Records drawn from a dataset:

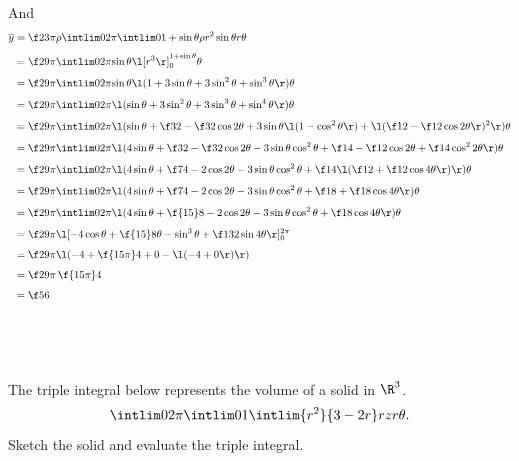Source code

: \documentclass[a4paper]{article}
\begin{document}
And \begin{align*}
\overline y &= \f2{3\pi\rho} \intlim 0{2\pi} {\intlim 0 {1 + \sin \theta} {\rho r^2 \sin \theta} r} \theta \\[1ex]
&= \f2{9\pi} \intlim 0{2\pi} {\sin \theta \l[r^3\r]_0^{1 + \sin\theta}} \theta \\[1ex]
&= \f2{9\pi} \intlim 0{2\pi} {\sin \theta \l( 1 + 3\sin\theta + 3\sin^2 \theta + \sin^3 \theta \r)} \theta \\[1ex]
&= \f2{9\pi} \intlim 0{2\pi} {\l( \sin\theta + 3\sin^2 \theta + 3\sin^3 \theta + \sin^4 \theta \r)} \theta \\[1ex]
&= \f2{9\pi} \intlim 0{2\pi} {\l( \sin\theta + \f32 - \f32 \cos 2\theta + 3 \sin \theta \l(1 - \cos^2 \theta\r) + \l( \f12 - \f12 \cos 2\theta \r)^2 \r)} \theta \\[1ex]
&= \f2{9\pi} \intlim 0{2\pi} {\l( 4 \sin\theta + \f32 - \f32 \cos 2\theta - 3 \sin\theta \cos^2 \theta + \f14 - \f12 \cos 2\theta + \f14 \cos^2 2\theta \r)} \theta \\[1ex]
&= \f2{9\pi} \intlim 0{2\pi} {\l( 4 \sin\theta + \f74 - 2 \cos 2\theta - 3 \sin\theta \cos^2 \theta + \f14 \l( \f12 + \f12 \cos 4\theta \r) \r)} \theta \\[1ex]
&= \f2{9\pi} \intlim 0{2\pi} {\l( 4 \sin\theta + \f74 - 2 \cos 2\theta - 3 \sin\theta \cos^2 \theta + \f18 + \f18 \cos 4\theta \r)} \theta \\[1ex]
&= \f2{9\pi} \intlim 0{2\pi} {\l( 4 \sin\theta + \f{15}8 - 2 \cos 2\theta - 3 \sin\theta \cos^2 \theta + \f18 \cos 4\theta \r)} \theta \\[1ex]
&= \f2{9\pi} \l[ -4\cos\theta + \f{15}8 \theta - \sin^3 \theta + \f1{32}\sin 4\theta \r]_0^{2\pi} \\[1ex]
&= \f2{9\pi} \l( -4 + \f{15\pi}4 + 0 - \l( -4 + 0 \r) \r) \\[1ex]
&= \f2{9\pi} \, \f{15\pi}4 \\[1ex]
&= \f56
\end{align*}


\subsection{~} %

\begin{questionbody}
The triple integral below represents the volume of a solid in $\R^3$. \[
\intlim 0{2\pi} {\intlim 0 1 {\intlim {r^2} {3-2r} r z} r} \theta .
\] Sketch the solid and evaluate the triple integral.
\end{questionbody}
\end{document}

### [DIRECTIONS FOR THIS TASK]
Write every line of the data out again exactly, leaving out all images.

### [EXERCISE RESULT]
Source code

: \documentclass[a4paper]{article}
\begin{document}
And \begin{align*}
\overline y &= \f2{3\pi\rho} \intlim 0{2\pi} {\intlim 0 {1 + \sin \theta} {\rho r^2 \sin \theta} r} \theta \\[1ex]
&= \f2{9\pi} \intlim 0{2\pi} {\sin \theta \l[r^3\r]_0^{1 + \sin\theta}} \theta \\[1ex]
&= \f2{9\pi} \intlim 0{2\pi} {\sin \theta \l( 1 + 3\sin\theta + 3\sin^2 \theta + \sin^3 \theta \r)} \theta \\[1ex]
&= \f2{9\pi} \intlim 0{2\pi} {\l( \sin\theta + 3\sin^2 \theta + 3\sin^3 \theta + \sin^4 \theta \r)} \theta \\[1ex]
&= \f2{9\pi} \intlim 0{2\pi} {\l( \sin\theta + \f32 - \f32 \cos 2\theta + 3 \sin \theta \l(1 - \cos^2 \theta\r) + \l( \f12 - \f12 \cos 2\theta \r)^2 \r)} \theta \\[1ex]
&= \f2{9\pi} \intlim 0{2\pi} {\l( 4 \sin\theta + \f32 - \f32 \cos 2\theta - 3 \sin\theta \cos^2 \theta + \f14 - \f12 \cos 2\theta + \f14 \cos^2 2\theta \r)} \theta \\[1ex]
&= \f2{9\pi} \intlim 0{2\pi} {\l( 4 \sin\theta + \f74 - 2 \cos 2\theta - 3 \sin\theta \cos^2 \theta + \f14 \l( \f12 + \f12 \cos 4\theta \r) \r)} \theta \\[1ex]
&= \f2{9\pi} \intlim 0{2\pi} {\l( 4 \sin\theta + \f74 - 2 \cos 2\theta - 3 \sin\theta \cos^2 \theta + \f18 + \f18 \cos 4\theta \r)} \theta \\[1ex]
&= \f2{9\pi} \intlim 0{2\pi} {\l( 4 \sin\theta + \f{15}8 - 2 \cos 2\theta - 3 \sin\theta \cos^2 \theta + \f18 \cos 4\theta \r)} \theta \\[1ex]
&= \f2{9\pi} \l[ -4\cos\theta + \f{15}8 \theta - \sin^3 \theta + \f1{32}\sin 4\theta \r]_0^{2\pi} \\[1ex]
&= \f2{9\pi} \l( -4 + \f{15\pi}4 + 0 - \l( -4 + 0 \r) \r) \\[1ex]
&= \f2{9\pi} \, \f{15\pi}4 \\[1ex]
&= \f56
\end{align*}


\subsection{~} %

\begin{questionbody}
The triple integral below represents the volume of a solid in $\R^3$. \[
\intlim 0{2\pi} {\intlim 0 1 {\intlim {r^2} {3-2r} r z} r} \theta .
\] Sketch the solid and evaluate the triple integral.
\end{questionbody}
\end{document}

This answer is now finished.